The Economist Unveils New App Amid Broad Push For Subscriber Growth
Circulation is now the largest profit driver at the 174-year-old title, more than tripling advertising revenues.
The Economist is continuing to lean into its circulation strategy, unveiling today a new version of its subscription-based iOS app aimed at providing “long-term value” for paid subscribers.
Meant to maintain a more curated and wide-ranging experience, the subscribers-only app includes a “Daily Picks” selection of stories chosen by editors—allowing the magazine to surface stories readers otherwise may not find on their own—bookmarking options to save articles for later, check-marks next to articles that have already been read, estimated reading times, and streaming audio versions of articles.
“We wanted to build an app that solved real customer problems and pain points,” said head of product Denise Law in a statement. “We hope that this new app will help Economist subscribers get more value out of their subscription.”
The company adds that some features that were removed from the old version—like the ability to access back issues and a night reading mode—are being formatted for the new version and will return in an update.
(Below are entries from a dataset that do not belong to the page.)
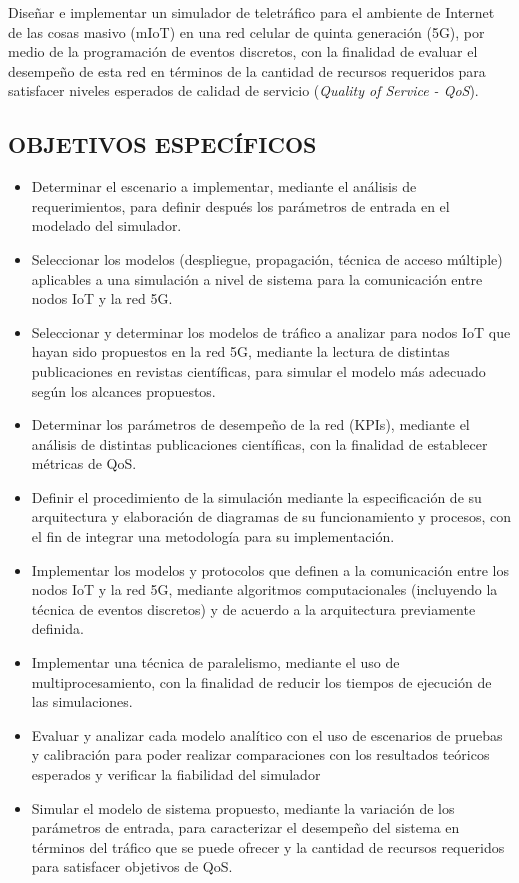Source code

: Diseñar e implementar un simulador de teletráfico para el ambiente de Internet de las cosas masivo (mIoT) en una red celular de quinta generación (5G), por medio de la programación de eventos discretos, con la finalidad de evaluar el desempeño de esta red en términos de la cantidad de recursos requeridos para satisfacer niveles esperados de calidad de servicio (\textit{Quality of Service - QoS}).\newline

\subsection{OBJETIVOS ESPECÍFICOS}

\begin{itemize}
    \item Determinar el escenario a implementar, mediante el análisis de requerimientos, para definir después los parámetros de entrada en el modelado del simulador.
    \item Seleccionar los modelos (despliegue, propagación, técnica de acceso múltiple) aplicables a una simulación a nivel de sistema para la comunicación entre nodos IoT y la red 5G.
    \item Seleccionar y determinar los modelos de tráfico a analizar para nodos IoT que hayan sido propuestos en la red 5G, mediante la lectura de distintas publicaciones en revistas científicas, para simular el modelo más adecuado según los alcances propuestos.
    \item Determinar los parámetros de desempeño de la red (KPIs), mediante el análisis de distintas publicaciones científicas, con la finalidad de establecer métricas de QoS.
    \item Definir el procedimiento de la simulación mediante la especificación de su arquitectura y elaboración de diagramas de su funcionamiento y procesos, con el fin de integrar una metodología para su implementación.
    \item Implementar los modelos y protocolos que definen a la comunicación entre los nodos IoT y la red 5G, mediante algoritmos computacionales (incluyendo la técnica de eventos discretos) y de acuerdo a la arquitectura previamente definida.
    \item Implementar una técnica de paralelismo, mediante el uso de multiprocesamiento, con la finalidad de reducir los tiempos de ejecución de las simulaciones.
    \item Evaluar y analizar cada modelo analítico con el uso de escenarios de pruebas y calibración para poder realizar comparaciones con los resultados teóricos esperados y verificar la fiabilidad del simulador 
    \item Simular el modelo de sistema propuesto, mediante la variación de los parámetros de entrada, para caracterizar el desempeño del sistema en términos del tráfico que se puede ofrecer y la cantidad de recursos requeridos para satisfacer objetivos de QoS.
\end{itemize}

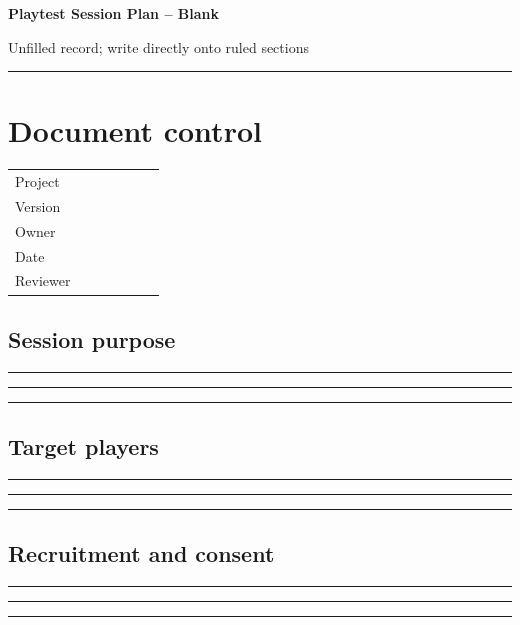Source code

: \documentclass[11pt]{article}
\begin{document}
{\huge\bfseries\color{suiteblue} Playtest Session Plan -- Blank}\par
\vspace{0.15in}
{\normalsize\color{suitegray} Unfilled record; write directly onto ruled sections}\par
\vspace{0.15in}\hrule\vspace{0.15in}

\section{Document control}
\renewcommand{\arraystretch}{1.8}
\begin{tabularx}{\linewidth}{@{}p{0.30\linewidth}X@{}}\toprule
Project & \hrulefill\\ Version & \hrulefill\\ Owner & \hrulefill\\ Date & \hrulefill\\ Reviewer & \hrulefill\\ \bottomrule\end{tabularx}

\subsection{Session purpose}
\noindent\rule{\linewidth}{0.3pt}\par\vspace{0.18in}
\noindent\rule{\linewidth}{0.3pt}\par\vspace{0.18in}
\noindent\rule{\linewidth}{0.3pt}\par\vspace{0.14in}

\subsection{Target players}
\noindent\rule{\linewidth}{0.3pt}\par\vspace{0.18in}
\noindent\rule{\linewidth}{0.3pt}\par\vspace{0.18in}
\noindent\rule{\linewidth}{0.3pt}\par\vspace{0.14in}

\subsection{Recruitment and consent}
\noindent\rule{\linewidth}{0.3pt}\par\vspace{0.18in}
\noindent\rule{\linewidth}{0.3pt}\par\vspace{0.18in}
\noindent\rule{\linewidth}{0.3pt}\par\vspace{0.14in}
\end{document}
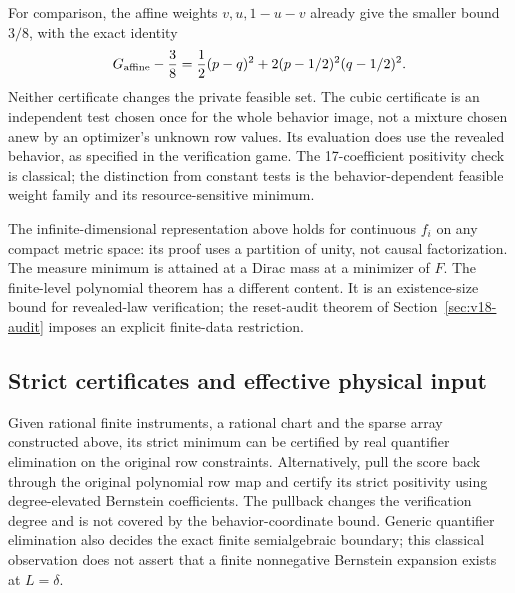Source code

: For comparison, the affine weights $v,u,1-u-v$ already give the
smaller bound $3/8$, with the exact identity
\[
 G_{\rm affine}-\frac38
  =\frac12(p-q)^2+2(p-1/2)^2(q-1/2)^2.
\]
Neither certificate changes the private feasible set. The cubic
certificate is an independent test chosen once for the whole behavior
image, not a mixture chosen anew by an optimizer's unknown row values.
Its evaluation does use the revealed behavior, as specified in the
verification game. The 17-coefficient positivity check is classical;
the distinction from constant tests is the behavior-dependent feasible
weight family and its resource-sensitive minimum.

The infinite-dimensional representation above holds for continuous $f_i$
on any compact metric space: its proof uses a partition of unity, not causal
factorization. The measure minimum is attained at a Dirac mass at a minimizer
of $F$. The finite-level polynomial theorem has a different content. It is
an existence-size bound for revealed-law verification; the reset-audit theorem
of Section~\ref{sec:v18-audit} imposes an explicit finite-data restriction.

\subsection{Strict certificates and effective physical input}
Given rational finite instruments, a rational chart and the sparse
array constructed above, its strict minimum can be certified by real
quantifier elimination on the original row constraints. Alternatively,
pull the score back through the original polynomial row map and
certify its strict positivity using degree-elevated Bernstein
coefficients. The pullback changes the verification degree and is not
covered by the behavior-coordinate bound. Generic quantifier
elimination also decides the exact finite semialgebraic boundary;
this classical observation does not assert that a finite nonnegative
Bernstein expansion exists at $L=\delta$.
The Economist Classic, which offers subscribers a digital version of the print magazine, will also remain in the App Store.
The news comes about a month after The Economist announced it was unifying its sales and circulation departments under COO and publisher Michael Brunt, calling the circulation department the “largest contributor of profits to The Economist Group.”
Circulation and subscriptions accounted for 58 percent of the company’s overall revenue in 2017, more than tripling its advertising revenues.
In three preceding years as CMO and managing director of circulation, Brunt was vocal about prioritizing digital subscriptions, expanding in North America, and cultivating loyal, long-term subscribers. The company says that while global digital subscriptions are up 25 percent year-over-year, they’re up 38 percent in North America, and that a 20-percent hike in subscription rates (to $45 quarterly or $152 annually) has had a “minimal impact” on retention.
“After listening closely to what our subscribers want out of an app from The Economist, we think we have created a new digital experience that will bring our audience closer to our daily and weekly content, ensuring they are able to quickly get to their favorite parts of The Economist each day on their phones,” added the app’s product manager, Richard Holden.
In its annual report last year, the company said that per-subscriber margins had increased 26 percent, and 73 percent of its subscribers now purchase the digital version.